For to one is given through the Spirit the utterance of wisdom, and to another the utterance of knowledge according to the same Spirit,

You can’t utter wisdom and utter knowledge to yourself while reading your Bible.

God wants to assure you by uttering wisdom and knowledge to you through the mouths of your brothers and sisters.

That’s why Paul then lists gifts the Corinthians were using to promote themselves, vv. 9-10:

to another faith by the same Spirit, to another gifts of healing by the one Spirit, to another the working of miracles, to another prophecy, to another the ability to distinguish between spirits, to another various kinds of tongues, to another the interpretation of tongues.

Enduring hardship with faith, healing, working miracles, prophecy, discernment, tongues, and interpretation. These all sound really impressive.

That’s why the Corinthians wanted them—to be impressive. Well, the Spirit thinks more highly of you than that. He cares more about you than that. He loves you more than that. He doesn’t want you to be narcissistic and impressive. He wants to make you essential.
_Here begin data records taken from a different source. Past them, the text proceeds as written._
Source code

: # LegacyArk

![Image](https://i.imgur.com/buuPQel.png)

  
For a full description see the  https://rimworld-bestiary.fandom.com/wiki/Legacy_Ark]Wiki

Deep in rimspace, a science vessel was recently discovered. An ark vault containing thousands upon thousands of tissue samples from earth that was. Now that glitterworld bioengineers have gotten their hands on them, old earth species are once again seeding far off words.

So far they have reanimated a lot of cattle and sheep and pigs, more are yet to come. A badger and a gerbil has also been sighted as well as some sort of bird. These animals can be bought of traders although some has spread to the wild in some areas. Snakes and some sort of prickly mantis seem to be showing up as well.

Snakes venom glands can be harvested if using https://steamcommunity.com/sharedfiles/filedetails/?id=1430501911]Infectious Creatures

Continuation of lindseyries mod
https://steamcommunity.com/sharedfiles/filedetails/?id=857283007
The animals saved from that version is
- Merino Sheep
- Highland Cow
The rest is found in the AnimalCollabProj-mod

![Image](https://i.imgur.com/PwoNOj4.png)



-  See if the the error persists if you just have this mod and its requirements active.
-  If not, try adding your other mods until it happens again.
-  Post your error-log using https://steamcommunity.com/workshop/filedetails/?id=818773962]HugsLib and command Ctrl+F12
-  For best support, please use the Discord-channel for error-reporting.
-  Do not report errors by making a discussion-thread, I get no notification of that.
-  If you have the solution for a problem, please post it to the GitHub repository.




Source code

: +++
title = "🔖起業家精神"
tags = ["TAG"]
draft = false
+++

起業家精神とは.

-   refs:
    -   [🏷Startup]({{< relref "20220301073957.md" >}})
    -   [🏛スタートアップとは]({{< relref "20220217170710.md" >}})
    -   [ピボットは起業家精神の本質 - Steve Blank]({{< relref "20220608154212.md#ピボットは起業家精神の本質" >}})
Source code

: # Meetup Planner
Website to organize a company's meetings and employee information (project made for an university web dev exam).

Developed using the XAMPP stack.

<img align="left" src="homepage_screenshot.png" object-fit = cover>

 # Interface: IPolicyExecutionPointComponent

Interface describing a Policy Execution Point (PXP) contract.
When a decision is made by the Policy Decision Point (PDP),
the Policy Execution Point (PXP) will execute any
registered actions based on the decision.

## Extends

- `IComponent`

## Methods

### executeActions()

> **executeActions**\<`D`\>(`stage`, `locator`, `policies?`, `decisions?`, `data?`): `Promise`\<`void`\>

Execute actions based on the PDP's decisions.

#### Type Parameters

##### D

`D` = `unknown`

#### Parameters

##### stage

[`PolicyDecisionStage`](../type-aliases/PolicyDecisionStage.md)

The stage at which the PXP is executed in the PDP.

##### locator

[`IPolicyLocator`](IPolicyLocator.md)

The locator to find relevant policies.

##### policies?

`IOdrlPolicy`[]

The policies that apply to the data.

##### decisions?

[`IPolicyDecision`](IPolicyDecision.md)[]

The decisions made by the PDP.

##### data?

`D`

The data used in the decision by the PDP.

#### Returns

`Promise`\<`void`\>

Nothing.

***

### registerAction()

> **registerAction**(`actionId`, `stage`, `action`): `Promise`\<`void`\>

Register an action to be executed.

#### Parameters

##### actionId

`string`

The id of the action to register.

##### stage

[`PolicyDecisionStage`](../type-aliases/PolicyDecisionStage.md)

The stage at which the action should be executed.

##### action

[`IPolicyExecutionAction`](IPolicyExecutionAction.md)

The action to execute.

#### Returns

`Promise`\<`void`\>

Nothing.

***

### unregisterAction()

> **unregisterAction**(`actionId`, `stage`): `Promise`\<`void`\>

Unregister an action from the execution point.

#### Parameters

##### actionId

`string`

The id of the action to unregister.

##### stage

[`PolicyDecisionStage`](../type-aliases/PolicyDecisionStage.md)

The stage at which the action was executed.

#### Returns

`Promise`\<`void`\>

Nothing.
V. 11:

All these are empowered by one and the same Spirit, who apportions to each one individually as he wills.

And the Spirit wills to turn you into an essential servant of others.

How is the church actually united?

So, How is the church actually united?

Last week we heard Peter tell us that forgiveness is the essential glue that keeps a community together.

But this week, Paul tells us that the Spirit gives us that glue through other people.

This is how the church is united: we need each other.

You can’t produce true faith—the Spirit gives you Christ through other people

The One in the Three God gives you Christ through people who are different to you

And while We turn gifts into competition—the Spirit turns them into service

Christian unity is serving each other with the Gospel. You matter more than you think you do. Christ has not called you merely to attend church.

He has united you to people who need the Gospel from your mouth—and he has united you to people from whose mouths you need the Gospel too.